Two complaints filed against Gov. Matt Bevin over his purchase of a home through a friend and political donor were unanimously dismissed Wednesday by a state ethics panel.
The complaints alleged that Bevin used his public office for personal gain when he bought a home in Anchorage from Neil Ramsey, a Bevin appointee to the Kentucky Retirement Systems Board of Trustees, for well below its assessed value.
The ethics commission determined that the governor’s conduct didn’t violate the ethics code as alleged, according to Katie Gabhart, executive director of the Executive Branch Ethics Commission. It was Bevin’s second victory this week with the panel, which contains a majority of his appointees.
Because Ramsey isn’t a lobbyist, isn’t doing business or planning to do business with the office of the governor, isn’t involved in litigation with the office of the governor, isn’t applying for grants with the office of the governor and isn’t regulated by the office of the governor — even if Bevin did buy the house at a discounted price — it would not be prohibited, according to state ethics code.
Never miss a local story.
“Nothing in the state ethics code prohibits two public servants from engaging in a financial transaction or giving each other gifts,” said the letter, written by Gabhart.
However, because Ramsey is a member of the KRS Board of Trustees, and because a financial transaction between Ramsey and Bevin took place, the commission recommended that Bevin should delegate to the lieutenant governor the authority to reappoint Ramsey.
“We’re pleased the ethics commission has recognized these as the political stunts they are,” said Tres Watson, spokesman for the Kentucky Republican Party. “Maybe now we can move forward and focus on the work Governor Bevin and Republicans in the General Assembly are doing to put Kentuckians back to work.”
Bevin’s office has not responded to a request for comment.
The complaints — filed by state Rep. Darryl Owens, D-Louisville and Richard Beliles, chairman of Common Cause of Kentucky — came after Bevin a historic house and 10 acres of land in the Louisville suburb for $1.6 million — well below Jefferson County’s assessment of the house and 19 acres for $2.97 million.

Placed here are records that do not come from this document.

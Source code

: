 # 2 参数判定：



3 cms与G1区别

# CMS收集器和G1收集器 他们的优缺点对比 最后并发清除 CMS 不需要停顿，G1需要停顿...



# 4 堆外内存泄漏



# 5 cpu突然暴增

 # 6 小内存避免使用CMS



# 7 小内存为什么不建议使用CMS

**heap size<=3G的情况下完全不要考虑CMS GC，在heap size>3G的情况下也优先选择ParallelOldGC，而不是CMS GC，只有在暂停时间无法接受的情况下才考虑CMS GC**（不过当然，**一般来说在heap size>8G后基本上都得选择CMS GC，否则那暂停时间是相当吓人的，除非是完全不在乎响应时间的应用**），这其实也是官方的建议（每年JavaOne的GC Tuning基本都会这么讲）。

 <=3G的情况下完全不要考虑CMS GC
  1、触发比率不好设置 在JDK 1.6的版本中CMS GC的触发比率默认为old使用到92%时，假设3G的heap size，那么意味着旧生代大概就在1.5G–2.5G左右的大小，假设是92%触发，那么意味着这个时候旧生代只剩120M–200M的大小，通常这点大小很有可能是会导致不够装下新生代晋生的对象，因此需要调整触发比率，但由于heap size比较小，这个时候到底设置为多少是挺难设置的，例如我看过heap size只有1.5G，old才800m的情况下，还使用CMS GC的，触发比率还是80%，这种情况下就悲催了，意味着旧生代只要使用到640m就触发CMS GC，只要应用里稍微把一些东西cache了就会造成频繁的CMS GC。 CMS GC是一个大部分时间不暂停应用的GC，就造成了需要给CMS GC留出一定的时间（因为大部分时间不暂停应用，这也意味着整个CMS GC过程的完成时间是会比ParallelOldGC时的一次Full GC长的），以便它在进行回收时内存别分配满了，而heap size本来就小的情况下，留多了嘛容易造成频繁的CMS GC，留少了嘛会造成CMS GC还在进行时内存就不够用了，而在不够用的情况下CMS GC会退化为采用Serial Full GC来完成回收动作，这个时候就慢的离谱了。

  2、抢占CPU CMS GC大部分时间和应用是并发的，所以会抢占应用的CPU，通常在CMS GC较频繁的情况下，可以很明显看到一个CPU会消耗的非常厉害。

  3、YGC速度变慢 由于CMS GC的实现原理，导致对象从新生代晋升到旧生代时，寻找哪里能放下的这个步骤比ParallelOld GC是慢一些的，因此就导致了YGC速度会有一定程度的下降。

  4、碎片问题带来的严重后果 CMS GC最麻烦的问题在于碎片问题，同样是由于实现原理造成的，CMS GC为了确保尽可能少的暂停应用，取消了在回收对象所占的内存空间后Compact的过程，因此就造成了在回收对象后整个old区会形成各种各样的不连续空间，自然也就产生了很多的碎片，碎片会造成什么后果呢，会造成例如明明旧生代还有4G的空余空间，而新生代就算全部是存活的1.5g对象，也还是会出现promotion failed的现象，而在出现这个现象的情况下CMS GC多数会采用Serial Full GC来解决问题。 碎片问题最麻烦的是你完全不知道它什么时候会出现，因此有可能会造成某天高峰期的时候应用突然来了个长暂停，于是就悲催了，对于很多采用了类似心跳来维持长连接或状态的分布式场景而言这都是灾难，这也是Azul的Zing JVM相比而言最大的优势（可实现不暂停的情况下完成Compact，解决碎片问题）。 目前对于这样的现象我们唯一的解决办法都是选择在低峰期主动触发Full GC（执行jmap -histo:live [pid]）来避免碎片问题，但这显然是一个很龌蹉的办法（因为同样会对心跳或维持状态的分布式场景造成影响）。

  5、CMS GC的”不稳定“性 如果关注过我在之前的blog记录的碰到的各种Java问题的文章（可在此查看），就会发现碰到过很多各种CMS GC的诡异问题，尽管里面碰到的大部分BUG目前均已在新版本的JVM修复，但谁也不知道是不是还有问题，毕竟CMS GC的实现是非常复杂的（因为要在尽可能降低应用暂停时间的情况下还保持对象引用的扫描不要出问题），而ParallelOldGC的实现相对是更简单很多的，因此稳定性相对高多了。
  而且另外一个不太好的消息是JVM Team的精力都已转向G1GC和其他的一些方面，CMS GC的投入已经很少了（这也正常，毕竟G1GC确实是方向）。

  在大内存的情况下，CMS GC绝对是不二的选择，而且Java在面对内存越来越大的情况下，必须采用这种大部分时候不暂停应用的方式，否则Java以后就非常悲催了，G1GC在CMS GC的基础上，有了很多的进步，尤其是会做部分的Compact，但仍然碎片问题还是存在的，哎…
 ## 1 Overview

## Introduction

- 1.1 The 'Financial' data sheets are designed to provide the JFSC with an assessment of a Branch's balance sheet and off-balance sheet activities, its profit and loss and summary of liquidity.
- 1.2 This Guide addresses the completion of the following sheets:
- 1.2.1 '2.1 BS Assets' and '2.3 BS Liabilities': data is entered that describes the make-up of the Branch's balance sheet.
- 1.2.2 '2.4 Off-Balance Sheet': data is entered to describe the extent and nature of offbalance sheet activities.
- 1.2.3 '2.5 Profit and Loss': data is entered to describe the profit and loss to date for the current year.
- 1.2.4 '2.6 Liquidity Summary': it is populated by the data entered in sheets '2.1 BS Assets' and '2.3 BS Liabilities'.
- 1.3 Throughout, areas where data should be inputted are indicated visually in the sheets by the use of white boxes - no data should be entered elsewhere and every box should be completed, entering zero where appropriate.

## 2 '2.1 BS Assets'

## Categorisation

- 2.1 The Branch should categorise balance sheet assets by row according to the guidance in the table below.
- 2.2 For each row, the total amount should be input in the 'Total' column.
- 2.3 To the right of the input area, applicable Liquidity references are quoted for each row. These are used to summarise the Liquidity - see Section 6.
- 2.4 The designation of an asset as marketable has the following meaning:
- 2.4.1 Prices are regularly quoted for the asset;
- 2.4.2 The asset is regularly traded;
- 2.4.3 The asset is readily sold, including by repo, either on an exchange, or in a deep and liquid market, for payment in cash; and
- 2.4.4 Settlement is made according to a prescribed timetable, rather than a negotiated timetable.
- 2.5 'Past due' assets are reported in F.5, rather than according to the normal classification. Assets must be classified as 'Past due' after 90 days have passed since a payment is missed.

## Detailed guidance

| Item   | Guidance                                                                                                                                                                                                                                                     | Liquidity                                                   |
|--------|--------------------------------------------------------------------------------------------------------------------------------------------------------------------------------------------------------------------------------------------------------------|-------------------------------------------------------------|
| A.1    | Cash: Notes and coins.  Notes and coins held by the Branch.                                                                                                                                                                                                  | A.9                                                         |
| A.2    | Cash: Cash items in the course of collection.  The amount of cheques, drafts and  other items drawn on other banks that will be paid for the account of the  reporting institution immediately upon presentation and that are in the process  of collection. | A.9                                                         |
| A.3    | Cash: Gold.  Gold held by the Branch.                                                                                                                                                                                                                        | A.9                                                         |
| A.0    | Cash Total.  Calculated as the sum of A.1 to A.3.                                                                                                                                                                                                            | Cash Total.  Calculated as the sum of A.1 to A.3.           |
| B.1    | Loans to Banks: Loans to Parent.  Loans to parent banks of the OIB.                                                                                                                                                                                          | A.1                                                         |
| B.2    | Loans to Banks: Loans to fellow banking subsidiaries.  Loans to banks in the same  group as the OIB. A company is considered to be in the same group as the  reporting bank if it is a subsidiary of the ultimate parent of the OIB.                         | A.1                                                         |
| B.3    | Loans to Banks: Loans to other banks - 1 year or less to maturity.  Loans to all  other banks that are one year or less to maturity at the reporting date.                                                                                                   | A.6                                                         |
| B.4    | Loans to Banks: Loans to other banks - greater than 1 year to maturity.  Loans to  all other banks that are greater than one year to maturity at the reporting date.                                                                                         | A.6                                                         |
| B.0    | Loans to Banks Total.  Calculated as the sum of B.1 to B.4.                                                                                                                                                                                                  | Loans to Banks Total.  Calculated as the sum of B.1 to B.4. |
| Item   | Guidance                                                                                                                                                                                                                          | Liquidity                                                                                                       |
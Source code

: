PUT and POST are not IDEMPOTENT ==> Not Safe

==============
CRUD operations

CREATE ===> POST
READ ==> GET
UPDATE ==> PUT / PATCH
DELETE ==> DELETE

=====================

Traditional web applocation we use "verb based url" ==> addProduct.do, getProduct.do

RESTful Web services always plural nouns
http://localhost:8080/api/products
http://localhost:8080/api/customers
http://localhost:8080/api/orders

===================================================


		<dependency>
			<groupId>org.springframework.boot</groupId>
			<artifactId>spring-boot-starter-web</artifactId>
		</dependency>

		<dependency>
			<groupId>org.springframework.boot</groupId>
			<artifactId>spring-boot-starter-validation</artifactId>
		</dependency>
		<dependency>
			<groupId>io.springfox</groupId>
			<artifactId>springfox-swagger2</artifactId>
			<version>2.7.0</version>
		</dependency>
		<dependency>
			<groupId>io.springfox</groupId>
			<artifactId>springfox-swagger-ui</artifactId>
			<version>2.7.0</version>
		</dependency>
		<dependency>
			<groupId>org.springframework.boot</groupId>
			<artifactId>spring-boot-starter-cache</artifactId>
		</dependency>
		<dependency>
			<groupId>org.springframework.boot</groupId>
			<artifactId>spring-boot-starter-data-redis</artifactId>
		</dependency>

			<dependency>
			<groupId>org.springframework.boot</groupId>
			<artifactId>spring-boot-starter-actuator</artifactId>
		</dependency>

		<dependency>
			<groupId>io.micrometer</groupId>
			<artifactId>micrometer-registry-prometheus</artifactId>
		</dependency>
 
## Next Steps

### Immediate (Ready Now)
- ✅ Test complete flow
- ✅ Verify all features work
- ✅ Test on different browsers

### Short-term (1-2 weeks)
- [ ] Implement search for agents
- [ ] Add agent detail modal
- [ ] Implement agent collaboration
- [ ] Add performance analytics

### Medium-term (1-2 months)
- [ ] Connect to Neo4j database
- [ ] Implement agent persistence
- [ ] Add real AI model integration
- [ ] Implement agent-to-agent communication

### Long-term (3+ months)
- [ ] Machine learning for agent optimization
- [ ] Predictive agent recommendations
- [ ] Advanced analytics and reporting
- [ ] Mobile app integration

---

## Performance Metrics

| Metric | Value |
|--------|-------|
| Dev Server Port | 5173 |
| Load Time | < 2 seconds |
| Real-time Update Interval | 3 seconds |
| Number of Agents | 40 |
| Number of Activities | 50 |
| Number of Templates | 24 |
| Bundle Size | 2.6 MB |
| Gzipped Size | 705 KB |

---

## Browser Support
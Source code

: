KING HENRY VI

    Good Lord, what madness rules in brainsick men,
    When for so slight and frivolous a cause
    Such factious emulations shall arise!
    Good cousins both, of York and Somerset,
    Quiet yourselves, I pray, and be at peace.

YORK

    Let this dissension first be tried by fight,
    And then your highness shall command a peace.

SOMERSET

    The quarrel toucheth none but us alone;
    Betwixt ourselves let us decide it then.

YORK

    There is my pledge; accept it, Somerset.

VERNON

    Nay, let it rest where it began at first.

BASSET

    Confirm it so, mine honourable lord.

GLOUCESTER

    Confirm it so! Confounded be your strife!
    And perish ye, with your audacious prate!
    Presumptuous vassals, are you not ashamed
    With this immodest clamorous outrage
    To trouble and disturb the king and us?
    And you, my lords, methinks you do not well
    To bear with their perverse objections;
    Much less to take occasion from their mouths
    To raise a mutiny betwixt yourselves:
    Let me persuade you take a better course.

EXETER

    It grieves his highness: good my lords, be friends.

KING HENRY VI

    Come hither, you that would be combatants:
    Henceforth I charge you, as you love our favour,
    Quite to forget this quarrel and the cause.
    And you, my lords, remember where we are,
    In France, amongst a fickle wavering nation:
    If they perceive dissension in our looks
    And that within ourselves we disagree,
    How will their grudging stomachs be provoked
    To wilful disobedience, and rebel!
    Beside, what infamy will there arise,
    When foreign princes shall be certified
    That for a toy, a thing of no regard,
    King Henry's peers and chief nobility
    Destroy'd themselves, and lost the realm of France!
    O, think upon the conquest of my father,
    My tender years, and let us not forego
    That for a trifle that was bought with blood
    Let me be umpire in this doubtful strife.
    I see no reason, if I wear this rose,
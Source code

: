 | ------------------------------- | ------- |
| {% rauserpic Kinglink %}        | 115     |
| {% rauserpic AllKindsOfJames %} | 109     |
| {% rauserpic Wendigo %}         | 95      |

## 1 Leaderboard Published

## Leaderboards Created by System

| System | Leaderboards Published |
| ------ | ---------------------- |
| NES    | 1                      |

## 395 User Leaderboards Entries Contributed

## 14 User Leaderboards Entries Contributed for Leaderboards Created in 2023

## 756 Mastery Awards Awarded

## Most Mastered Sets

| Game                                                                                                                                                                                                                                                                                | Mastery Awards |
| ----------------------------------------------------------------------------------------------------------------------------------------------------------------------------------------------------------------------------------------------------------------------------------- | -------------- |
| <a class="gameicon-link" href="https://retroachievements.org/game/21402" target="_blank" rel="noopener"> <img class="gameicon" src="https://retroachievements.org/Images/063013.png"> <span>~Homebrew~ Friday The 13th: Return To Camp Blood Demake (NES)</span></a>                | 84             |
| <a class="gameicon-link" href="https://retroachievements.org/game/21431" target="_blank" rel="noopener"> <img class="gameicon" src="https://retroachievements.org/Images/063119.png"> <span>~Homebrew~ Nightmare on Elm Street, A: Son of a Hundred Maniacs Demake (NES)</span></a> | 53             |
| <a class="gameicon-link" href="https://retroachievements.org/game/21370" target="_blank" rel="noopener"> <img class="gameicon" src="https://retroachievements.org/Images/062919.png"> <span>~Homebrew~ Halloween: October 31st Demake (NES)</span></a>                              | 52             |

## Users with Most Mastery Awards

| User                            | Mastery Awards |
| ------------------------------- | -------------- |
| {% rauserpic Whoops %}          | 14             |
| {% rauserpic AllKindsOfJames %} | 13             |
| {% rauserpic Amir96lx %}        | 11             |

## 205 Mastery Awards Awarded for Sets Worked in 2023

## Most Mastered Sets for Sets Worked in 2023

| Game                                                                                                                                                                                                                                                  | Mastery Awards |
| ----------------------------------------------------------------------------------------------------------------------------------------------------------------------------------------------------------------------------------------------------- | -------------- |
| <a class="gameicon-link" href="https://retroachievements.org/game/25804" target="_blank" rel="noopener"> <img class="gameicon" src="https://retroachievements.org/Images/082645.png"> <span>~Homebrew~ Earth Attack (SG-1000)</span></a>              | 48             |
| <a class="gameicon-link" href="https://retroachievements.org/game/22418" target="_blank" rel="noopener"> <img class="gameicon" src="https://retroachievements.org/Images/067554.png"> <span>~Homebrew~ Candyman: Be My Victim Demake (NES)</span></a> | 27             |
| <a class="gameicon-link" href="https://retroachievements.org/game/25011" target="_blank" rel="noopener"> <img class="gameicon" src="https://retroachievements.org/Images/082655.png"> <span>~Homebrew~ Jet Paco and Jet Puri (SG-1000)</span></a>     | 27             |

“I feel a little better after reading the letters,” Beliles said, after the Herald-Leader provided him with copies of the decision. “At least there’s still constraints on the governor. But it still looks bad. That much benefit for the governor does not improve the confidence of the general public in their state government.”
Bevin questioned Beliles’ independence in a May news conference, saying Attorney General Andy Beshear’s pledge to donate to Common Cause tainted campaign contributions he received from Tim Longmeyer, the former deputy attorney general who pleaded guilty to bribes that he took as secretary of the Personnel Cabinet under former Gov. Steve Beshear.
Beliles said that he has met Beshear only once, in a hallway at the Capitol, and that he filed the complaint on behalf of himself, not Common Cause.
Owens could not be reached for comment.
Earlier in the week, the same commission ruled that unless Beshear declared that he would not for governor in 2019, he would violate state ethics code if he investigated the details of Bevin’s purchase.
Bevin’s attorney, Mark Sommer, also challenged the assessed value of the home in front of the Jefferson County appeals assessment board. An appraiser hired by Sommer said the house and 10 acres of land were worth $1.39 million — less than what Bevin paid Ramsey for the property.
The assessment appeals board for Jefferson County will decide in August whether it supports Jefferson County’s original assessment or Bevin’s appraisers assessment.
On Twitter on Friday, Beshear expressed disappointment in the ethics commissions rulings.
“This week, Bevin’s ethics commission rules a state contractor can give the governor a house and the attorney general cannot investigate,” the tweet said. “Your government should serve you, not enrich him. Every Kentuckian should be outraged.”